__Material supplied__
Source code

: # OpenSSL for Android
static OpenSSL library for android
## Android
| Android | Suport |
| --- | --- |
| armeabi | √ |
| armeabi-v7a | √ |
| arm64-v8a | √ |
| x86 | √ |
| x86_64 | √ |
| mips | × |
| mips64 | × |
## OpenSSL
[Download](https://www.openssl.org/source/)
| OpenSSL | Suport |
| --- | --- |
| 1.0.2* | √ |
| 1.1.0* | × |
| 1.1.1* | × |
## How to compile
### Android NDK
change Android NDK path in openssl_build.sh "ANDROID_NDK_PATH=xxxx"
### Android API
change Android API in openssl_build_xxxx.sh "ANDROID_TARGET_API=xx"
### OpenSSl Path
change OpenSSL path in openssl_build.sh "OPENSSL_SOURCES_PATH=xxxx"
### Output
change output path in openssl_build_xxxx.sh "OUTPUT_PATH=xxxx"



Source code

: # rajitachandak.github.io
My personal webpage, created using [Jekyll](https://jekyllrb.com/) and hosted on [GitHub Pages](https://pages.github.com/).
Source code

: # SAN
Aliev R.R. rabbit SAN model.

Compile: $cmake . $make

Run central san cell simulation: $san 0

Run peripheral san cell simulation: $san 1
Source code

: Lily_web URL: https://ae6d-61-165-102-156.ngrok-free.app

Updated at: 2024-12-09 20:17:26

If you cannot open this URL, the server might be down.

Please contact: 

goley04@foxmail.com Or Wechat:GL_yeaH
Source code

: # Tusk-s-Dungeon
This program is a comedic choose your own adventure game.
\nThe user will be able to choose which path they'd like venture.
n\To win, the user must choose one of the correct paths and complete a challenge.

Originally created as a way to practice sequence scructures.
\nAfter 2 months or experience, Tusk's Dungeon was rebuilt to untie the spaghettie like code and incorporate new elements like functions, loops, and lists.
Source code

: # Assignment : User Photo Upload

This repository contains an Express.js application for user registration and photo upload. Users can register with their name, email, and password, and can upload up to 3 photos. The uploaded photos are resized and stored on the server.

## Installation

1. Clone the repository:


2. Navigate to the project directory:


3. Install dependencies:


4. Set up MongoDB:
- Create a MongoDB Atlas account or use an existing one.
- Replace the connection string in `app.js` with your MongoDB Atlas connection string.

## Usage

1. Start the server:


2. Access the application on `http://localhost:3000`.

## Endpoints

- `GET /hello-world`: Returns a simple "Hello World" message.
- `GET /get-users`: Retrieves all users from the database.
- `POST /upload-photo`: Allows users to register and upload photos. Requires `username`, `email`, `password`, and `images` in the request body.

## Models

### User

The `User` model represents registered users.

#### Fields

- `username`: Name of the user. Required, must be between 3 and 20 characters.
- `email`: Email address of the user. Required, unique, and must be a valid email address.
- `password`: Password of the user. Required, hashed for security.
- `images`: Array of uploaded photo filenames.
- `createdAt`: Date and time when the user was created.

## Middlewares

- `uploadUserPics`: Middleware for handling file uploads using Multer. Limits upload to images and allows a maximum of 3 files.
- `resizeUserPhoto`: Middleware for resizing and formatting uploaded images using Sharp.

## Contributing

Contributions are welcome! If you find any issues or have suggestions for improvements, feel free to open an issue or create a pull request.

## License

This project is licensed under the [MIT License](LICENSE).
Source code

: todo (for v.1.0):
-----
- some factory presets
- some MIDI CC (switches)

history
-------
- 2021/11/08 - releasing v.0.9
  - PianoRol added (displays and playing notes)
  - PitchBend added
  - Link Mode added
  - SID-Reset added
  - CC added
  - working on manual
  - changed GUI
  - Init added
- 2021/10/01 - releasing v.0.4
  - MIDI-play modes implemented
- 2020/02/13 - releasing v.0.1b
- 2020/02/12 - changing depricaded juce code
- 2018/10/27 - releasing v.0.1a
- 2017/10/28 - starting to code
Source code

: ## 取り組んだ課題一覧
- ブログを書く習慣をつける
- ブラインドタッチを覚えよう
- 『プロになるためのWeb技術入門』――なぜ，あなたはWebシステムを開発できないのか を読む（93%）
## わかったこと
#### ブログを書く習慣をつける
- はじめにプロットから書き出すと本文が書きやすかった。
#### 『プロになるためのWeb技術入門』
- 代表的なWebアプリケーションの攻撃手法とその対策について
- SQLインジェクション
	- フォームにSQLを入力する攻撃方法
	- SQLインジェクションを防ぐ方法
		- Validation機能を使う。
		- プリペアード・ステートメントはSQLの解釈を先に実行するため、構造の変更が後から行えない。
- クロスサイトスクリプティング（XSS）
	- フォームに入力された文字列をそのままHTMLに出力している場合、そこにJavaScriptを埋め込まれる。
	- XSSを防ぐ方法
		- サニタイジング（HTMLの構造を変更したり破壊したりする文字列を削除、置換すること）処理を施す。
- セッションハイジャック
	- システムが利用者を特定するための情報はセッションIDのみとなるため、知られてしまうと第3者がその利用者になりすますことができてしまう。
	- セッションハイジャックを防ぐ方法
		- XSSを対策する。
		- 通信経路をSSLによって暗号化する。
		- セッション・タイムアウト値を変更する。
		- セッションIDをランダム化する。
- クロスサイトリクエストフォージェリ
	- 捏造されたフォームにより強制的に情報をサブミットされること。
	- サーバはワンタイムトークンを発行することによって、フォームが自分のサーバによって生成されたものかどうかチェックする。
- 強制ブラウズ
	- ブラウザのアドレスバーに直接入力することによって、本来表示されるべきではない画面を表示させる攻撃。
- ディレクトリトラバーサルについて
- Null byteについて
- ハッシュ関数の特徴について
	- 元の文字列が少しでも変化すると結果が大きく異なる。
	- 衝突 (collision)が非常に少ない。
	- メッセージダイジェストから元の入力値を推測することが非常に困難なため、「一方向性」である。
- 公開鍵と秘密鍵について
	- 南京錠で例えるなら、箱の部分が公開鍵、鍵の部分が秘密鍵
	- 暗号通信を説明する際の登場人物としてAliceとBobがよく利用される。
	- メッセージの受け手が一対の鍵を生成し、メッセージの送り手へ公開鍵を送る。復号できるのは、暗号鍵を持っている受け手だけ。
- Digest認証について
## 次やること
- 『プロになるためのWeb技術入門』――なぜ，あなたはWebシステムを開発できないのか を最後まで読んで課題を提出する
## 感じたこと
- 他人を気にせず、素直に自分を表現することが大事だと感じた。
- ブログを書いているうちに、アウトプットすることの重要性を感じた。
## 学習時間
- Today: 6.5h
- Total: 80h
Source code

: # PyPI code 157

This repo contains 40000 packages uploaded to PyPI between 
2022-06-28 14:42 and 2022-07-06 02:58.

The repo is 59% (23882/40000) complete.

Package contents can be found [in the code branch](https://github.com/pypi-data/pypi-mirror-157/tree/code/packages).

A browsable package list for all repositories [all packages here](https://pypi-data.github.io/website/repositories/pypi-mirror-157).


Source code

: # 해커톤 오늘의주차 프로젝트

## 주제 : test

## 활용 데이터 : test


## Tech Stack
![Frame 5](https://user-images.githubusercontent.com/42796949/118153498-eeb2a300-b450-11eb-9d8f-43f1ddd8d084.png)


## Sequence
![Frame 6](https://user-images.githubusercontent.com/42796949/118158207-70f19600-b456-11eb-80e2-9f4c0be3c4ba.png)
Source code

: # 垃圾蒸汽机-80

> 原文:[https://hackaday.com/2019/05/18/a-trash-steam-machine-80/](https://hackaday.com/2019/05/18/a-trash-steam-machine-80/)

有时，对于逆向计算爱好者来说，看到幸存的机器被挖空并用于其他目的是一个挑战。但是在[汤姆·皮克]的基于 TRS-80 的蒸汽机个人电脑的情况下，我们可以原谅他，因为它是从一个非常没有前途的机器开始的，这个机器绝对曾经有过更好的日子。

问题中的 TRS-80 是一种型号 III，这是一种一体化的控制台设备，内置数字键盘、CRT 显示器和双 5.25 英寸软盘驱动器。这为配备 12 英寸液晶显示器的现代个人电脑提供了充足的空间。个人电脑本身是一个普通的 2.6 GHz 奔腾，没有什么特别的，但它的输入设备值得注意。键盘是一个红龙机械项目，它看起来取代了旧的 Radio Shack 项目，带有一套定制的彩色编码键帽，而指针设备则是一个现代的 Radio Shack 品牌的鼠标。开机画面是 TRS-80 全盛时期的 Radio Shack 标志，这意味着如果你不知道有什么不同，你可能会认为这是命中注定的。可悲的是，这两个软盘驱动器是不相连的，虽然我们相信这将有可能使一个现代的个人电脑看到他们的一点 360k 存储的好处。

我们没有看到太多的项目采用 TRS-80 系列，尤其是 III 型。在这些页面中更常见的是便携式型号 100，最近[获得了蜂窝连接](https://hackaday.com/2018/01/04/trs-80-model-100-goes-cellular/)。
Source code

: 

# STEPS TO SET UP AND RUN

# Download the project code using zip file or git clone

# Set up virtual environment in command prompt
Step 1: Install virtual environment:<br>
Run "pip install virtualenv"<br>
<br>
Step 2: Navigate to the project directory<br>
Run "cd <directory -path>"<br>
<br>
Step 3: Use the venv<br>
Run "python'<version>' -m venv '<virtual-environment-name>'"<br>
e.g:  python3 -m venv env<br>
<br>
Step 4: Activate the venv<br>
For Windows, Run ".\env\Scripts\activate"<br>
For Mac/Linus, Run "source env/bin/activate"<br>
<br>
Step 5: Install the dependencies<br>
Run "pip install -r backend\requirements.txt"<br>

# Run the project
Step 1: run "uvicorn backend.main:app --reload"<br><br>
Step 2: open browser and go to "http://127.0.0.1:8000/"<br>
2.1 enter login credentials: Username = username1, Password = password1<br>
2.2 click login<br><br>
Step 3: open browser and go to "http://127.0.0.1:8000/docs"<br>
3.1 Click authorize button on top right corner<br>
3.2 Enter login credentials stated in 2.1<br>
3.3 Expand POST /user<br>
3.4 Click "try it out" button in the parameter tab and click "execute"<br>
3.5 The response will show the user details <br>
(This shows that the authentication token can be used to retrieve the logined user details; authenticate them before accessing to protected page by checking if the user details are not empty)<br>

__Assignment__
Write out exactly the lines above between the line with "- 2017/10/28 - starting to code" and the line with "- セッションハイジャックを防ぐ方法", inclusive, and nothing beyond them.

__Result of this exercise__
- 2017/10/28 - starting to code
Source code

: ## 取り組んだ課題一覧
- ブログを書く習慣をつける
- ブラインドタッチを覚えよう
- 『プロになるためのWeb技術入門』――なぜ，あなたはWebシステムを開発できないのか を読む（93%）
## わかったこと
#### ブログを書く習慣をつける
- はじめにプロットから書き出すと本文が書きやすかった。
#### 『プロになるためのWeb技術入門』
- 代表的なWebアプリケーションの攻撃手法とその対策について
- SQLインジェクション
	- フォームにSQLを入力する攻撃方法
	- SQLインジェクションを防ぐ方法
		- Validation機能を使う。
		- プリペアード・ステートメントはSQLの解釈を先に実行するため、構造の変更が後から行えない。
- クロスサイトスクリプティング（XSS）
	- フォームに入力された文字列をそのままHTMLに出力している場合、そこにJavaScriptを埋め込まれる。
	- XSSを防ぐ方法
		- サニタイジング（HTMLの構造を変更したり破壊したりする文字列を削除、置換すること）処理を施す。
- セッションハイジャック
	- システムが利用者を特定するための情報はセッションIDのみとなるため、知られてしまうと第3者がその利用者になりすますことができてしまう。
	- セッションハイジャックを防ぐ方法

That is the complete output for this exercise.